Install of XVerseBench

Existing controlled image generation benchmarks often focus on either maintaining identity or object appearance consistency, rarely encompassing datasets that rigorously test both aspects. To comprehensively assess the models' single-subject and multi-subject conditional generation and editing capabilities, we constructed a new benchmark by merging and curating data from DreamBench++ and some generated human images.
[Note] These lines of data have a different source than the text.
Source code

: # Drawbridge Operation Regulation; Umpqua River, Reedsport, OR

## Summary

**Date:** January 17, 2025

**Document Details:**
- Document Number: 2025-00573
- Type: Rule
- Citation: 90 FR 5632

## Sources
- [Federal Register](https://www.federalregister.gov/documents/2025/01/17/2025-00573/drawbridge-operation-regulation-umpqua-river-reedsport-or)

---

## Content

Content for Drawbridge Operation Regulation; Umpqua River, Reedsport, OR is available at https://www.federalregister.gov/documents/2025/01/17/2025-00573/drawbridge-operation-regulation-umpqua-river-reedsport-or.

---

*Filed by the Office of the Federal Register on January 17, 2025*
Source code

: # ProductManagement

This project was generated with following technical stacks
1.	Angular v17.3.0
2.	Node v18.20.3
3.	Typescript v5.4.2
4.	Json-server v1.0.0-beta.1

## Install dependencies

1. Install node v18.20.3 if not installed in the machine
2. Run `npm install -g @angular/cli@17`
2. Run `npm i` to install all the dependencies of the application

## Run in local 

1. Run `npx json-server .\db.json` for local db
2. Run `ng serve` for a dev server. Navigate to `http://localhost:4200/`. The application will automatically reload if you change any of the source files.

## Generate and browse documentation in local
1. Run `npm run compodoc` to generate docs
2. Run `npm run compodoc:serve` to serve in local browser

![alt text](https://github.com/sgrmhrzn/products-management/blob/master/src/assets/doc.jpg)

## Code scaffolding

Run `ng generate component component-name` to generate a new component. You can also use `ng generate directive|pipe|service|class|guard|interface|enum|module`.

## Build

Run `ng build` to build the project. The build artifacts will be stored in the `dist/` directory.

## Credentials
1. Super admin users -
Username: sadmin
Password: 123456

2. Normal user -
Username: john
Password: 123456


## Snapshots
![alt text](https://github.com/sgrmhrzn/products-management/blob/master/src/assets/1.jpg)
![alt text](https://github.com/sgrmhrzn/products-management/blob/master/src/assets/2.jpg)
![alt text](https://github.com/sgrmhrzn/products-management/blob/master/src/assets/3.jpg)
Our resulting benchmark XVerseBench comprises 20 distinct human identities, 74 unique objects, and 45 different animal species/individuals. To thoroughly evaluate model effectiveness in subject-driven generation tasks, we developed test sets specifically for single-subject, dual-subject, and triple-subject control scenarios. This benchmark includes 300 unique test prompts covering diverse combinations of humans, objects, and animals.

XVerseBench

Figure 1. XVerseBench

The above figure shows more detail information and samples for each categories. For evaluation, we employ a suite of metrics to quantify different aspects of generation quality and control fidelity: including DPG score to assess the model's editing capability, Face ID similarity and DINOv2 similarity to assess the model's preservation of human identity and objects, and Aesthetic Score to measure to evaluate the aesthetics of the generated image. XVerseBench aims to provide a more challenging and holistic evaluation framework for state-of-the-art multi-subject controllable text-to-image generation models.

Usage

Download DreamBench++ from https://dreambenchplus.github.io/ and place it into the data/DreamBench++ directory.
Run the following command to rename and segementate the images:
```
python assets/rename.py
python assets/segmentation_sample.py
```

Citation

If XVerseBench is helpful, please help to ⭐ the repo.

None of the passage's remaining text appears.